In recent times, construction costs had stabilised, growing at the slowest annual rate in 22 years.
Residential construction costs grew 1 per cent over the September quarter, in line with the pre-Covid decade average, according to CoreLogic’s latest Cordell Construction Cost Index (CCCI), released Tuesday (14 October).
On a state-by-state basis, the quarterly change in CCCI was highest in Queensland, recording the largest quarterly increase in construction costs (1.1 per cent), accelerating from the 0.3 per cent lift seen over the June quarter. New South Wales and Western Australia saw construction costs rise 1.0 per cent, in line with the national growth rate, while Victoria and South Australia tied for the smallest quarterly increase, both up 0.8 per cent over the quarter.
“At the same time, housing demand in Australia has been running above housing supply for the past two decades causing a dwelling shortage,” Mr Arraj said.
In 2024, it has been estimated that only 167,000 new homes will be completed, well below the demand of around 240,000 homes. This gap has led to a national undersupply of approximately 200,000 dwellings.
“With costs finally moderating in the construction sector, I’d expect to see more residential construction projects proceed as their feasibility improves.”
CoreLogic Economist, Kaytlin Ezzy, said the data would likely put additional pressure on the Federal Government’s target of 1.2 million new homes.
“As a forward indicator, the recent re-acceleration in the CCCI is concerning for the new homes component of the CPI, as the two series are highly correlated.
“This may partially offset the impact of slowing rent growth on housing inflation”
"Additionally, the increase will be unwelcome news for builders, who are still working to repair profit margins.

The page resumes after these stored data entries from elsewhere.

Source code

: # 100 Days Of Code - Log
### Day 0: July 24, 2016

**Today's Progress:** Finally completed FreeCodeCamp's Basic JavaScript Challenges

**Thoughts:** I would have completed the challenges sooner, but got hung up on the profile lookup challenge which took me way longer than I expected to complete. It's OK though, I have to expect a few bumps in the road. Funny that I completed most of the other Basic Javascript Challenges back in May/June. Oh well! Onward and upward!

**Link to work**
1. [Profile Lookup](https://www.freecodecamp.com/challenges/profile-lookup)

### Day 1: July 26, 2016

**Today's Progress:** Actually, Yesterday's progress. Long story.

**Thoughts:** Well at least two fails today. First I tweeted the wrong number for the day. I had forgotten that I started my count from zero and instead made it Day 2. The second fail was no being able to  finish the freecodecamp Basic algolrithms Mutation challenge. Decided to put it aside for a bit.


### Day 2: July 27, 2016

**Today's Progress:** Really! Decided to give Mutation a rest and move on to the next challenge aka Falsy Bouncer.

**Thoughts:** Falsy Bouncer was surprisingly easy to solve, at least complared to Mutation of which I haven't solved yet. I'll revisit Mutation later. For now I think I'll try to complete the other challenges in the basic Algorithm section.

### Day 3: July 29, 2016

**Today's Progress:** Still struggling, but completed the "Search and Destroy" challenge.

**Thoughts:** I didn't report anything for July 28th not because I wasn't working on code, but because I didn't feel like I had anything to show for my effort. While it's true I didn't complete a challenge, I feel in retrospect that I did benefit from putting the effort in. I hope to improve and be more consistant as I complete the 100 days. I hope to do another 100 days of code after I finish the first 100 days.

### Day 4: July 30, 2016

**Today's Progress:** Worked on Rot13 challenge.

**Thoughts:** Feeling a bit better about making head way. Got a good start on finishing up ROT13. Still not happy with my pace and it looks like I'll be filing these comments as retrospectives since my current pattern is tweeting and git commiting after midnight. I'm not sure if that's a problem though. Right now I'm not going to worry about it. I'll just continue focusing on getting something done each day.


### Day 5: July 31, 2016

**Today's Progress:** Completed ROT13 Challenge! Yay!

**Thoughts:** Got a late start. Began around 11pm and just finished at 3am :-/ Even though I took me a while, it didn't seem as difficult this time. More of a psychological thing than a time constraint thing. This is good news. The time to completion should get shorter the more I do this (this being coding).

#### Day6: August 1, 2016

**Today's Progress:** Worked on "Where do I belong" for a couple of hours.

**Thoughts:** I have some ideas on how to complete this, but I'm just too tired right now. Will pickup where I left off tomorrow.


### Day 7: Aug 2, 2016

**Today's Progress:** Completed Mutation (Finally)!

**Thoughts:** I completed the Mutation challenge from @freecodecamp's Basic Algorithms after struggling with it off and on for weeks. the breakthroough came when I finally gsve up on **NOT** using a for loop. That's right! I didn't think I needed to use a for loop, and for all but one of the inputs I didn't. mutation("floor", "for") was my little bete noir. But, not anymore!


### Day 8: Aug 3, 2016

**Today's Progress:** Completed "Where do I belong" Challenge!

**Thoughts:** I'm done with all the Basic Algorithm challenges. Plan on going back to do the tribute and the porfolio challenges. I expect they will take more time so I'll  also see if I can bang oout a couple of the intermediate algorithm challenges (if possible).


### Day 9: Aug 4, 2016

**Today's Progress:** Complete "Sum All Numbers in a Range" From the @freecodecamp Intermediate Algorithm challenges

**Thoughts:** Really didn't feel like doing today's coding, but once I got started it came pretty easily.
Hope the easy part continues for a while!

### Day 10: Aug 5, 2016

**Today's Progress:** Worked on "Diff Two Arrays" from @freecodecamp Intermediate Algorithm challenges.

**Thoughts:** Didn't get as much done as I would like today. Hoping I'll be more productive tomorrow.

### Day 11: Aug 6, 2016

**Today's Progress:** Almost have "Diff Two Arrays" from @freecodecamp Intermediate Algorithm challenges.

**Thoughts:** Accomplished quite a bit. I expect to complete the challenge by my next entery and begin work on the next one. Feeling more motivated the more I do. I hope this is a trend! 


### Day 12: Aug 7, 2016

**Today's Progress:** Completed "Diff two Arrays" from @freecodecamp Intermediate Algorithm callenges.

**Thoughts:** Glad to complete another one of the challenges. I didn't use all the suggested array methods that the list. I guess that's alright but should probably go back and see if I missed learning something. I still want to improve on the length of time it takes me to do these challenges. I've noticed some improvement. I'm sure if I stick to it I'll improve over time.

Although the latest quarterly rise aligns with the pre-Covid decade average (1.0 per cent), overall construction costs have surged 29.5 per cent, putting significant pressure on the feasibility of many projects.
Building activity varies by state
The number of homes being completed varies widely among the states.
Victoria continues to build thousands more homes than any other state, with more than 60,000 home completions over the last 12 months – nearly 15,000 more homes than New South Wales.
ABS data released today shows Victoria built 60,606 homes over the year – a 7.5 per cent increase year on year, while New South Wales built 46,573 homes – a 3.9 per cent decline year on year.
In Queensland, the ABS building approvals figures show that demand for new housing is managing to overcome the headwinds to supply in some parts of the state – but the government targets set for Queensland remain out of reach.
The Queensland figures also show some positive signs, with detached houses (+13.2 per cent) and units (+30.7 per cent) performing strongly over the three month trend.
The 12-month total has risen above 34,000 dwellings (34,380) for the first time this year – but is still a long way short of the 49,000 needed to reach the state’s share of the annual National Housing Accord Target.
Master Builders CEO Paul Bidwell said it was crucial to minimise the amount of red tape confronting the industry.
“Re-examining the changes made to the National Construction Code 2022, particularly the new requirements for accessibility and energy efficiency, is just one lever that can be pulled to provide immediate relief.
“The goals of the inclusivity and sustainability are important, but they won’t be achieved if they drive up the cost of new housing.”
He said the energy efficiency changes can add as much as $18,000 to the cost of building a single-storey home, while the liveable house requirements can also hike up the cost anywhere between $2,000 and $5,000.
“That’s enough to make the difference between a new home being delivered or stalling in the planning stages – not great when demand is far outstripping supply.
“To be clear, we’re not calling for a blanket rollback to these requirements – just some very important technical adjustments that will make a huge difference in a contractor’s ability to deliver them in an affordable and efficient way.”